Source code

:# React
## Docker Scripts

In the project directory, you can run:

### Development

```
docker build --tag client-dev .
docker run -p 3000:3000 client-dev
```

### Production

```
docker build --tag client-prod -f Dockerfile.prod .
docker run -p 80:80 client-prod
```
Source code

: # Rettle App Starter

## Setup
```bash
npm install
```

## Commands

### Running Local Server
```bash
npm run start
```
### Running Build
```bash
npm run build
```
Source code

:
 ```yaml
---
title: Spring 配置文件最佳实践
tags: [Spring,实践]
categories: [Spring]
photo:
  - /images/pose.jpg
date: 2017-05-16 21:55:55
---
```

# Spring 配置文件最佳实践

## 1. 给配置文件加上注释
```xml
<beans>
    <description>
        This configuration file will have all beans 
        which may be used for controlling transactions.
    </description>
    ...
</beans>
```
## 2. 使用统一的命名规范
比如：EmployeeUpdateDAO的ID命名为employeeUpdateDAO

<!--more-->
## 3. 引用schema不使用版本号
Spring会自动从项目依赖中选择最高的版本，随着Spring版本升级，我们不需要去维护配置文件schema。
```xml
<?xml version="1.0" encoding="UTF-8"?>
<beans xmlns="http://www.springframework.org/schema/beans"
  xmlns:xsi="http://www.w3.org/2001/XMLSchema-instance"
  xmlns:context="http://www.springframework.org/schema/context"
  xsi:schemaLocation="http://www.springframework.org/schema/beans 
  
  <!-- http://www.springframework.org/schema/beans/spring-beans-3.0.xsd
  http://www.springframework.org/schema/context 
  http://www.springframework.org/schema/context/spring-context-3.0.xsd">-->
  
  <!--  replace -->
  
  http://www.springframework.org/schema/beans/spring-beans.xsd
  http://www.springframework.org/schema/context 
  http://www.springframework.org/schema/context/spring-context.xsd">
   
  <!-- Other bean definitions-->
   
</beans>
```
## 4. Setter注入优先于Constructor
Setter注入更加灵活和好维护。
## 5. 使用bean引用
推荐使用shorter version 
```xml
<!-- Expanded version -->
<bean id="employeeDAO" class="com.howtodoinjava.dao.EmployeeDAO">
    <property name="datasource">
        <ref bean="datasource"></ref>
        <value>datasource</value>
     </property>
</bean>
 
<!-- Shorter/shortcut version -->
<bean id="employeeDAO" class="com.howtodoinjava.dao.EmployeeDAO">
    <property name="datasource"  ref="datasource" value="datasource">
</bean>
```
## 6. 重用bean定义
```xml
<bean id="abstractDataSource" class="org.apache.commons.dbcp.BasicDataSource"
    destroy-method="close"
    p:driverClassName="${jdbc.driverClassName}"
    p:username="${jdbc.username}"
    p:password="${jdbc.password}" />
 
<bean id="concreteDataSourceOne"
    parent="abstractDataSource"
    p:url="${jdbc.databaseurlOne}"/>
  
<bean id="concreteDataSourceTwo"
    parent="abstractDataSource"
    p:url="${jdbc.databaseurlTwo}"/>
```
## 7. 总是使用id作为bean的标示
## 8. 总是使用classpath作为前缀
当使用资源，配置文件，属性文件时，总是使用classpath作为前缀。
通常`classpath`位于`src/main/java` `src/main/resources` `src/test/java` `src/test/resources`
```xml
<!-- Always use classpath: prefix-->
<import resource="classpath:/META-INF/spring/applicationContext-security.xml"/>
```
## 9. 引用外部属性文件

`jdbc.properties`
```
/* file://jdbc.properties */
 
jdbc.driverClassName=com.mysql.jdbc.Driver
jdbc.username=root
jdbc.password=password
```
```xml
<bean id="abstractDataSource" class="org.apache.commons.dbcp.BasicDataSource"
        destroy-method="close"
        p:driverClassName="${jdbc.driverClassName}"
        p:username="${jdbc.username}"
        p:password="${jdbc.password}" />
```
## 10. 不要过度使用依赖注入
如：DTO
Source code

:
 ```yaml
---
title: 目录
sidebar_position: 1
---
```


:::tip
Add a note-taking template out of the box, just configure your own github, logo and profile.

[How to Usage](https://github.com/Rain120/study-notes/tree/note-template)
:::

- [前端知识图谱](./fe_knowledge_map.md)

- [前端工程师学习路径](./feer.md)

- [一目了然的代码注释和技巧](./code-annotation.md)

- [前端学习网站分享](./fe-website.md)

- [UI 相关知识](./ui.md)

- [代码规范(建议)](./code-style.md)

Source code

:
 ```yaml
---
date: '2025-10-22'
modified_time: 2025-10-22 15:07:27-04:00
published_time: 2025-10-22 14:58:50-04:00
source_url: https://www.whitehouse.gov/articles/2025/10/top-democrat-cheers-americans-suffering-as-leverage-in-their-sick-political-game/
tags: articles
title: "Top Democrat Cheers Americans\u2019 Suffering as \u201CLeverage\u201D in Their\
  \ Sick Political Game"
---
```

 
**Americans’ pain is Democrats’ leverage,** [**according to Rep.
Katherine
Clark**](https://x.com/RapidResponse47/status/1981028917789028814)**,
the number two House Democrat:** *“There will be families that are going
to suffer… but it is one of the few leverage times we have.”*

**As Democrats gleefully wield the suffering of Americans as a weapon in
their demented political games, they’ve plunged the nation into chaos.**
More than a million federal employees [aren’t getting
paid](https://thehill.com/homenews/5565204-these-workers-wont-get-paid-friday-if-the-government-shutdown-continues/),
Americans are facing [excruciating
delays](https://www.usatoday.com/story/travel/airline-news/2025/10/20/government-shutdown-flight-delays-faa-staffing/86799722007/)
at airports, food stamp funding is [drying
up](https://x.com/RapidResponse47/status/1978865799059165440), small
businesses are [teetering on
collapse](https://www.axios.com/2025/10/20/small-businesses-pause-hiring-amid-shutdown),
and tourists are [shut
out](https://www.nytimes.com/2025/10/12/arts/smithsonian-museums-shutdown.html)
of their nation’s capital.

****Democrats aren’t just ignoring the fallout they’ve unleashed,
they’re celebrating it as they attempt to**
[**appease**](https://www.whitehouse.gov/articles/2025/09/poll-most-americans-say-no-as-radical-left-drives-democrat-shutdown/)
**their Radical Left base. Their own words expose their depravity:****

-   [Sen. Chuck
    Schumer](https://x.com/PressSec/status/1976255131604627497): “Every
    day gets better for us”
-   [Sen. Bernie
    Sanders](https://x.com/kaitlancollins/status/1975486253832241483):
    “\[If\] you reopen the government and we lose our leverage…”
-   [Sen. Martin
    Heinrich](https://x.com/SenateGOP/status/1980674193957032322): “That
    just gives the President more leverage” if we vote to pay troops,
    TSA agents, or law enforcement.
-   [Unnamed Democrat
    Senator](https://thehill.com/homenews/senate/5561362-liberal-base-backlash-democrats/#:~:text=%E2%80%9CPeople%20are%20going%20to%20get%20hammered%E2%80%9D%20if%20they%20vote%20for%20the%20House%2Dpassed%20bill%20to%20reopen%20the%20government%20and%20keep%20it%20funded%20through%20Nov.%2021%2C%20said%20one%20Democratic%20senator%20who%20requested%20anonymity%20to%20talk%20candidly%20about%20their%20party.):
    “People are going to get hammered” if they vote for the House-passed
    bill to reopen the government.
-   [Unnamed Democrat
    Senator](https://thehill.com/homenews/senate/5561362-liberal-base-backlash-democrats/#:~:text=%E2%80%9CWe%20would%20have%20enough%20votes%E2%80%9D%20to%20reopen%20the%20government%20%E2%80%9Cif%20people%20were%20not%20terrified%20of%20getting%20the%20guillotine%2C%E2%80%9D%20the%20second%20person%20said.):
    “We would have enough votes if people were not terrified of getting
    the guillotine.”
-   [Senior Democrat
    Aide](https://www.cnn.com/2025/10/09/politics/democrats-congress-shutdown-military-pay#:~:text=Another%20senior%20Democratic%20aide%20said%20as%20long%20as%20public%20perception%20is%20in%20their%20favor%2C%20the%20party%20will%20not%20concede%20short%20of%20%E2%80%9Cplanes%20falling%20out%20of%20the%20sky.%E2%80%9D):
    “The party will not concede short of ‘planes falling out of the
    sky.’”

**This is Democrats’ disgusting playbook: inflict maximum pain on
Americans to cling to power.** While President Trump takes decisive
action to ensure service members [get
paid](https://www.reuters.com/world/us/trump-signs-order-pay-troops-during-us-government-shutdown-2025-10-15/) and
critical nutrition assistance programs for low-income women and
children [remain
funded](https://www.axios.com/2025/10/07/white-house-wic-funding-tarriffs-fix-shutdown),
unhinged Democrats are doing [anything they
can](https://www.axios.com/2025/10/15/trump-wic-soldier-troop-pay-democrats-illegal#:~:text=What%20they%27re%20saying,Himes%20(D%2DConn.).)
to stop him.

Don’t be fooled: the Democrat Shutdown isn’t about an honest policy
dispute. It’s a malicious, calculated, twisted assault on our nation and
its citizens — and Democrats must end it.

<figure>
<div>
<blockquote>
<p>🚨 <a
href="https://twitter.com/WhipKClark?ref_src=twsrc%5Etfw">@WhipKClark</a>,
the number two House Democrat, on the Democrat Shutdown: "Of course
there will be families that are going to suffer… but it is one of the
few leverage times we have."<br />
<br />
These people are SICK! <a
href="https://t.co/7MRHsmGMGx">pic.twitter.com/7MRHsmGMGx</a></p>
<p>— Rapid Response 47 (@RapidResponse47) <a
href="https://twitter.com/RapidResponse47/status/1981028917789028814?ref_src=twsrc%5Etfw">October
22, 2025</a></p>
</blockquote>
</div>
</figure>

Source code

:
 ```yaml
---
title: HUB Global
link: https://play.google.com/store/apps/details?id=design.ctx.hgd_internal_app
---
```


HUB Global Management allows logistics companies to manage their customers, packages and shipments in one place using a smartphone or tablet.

▶ PROBLEM TO WORK ON
Reply with nothing but the number of lines in the data that include the word "driverClassName".

▶ ANSWER TO THIS PROBLEM
3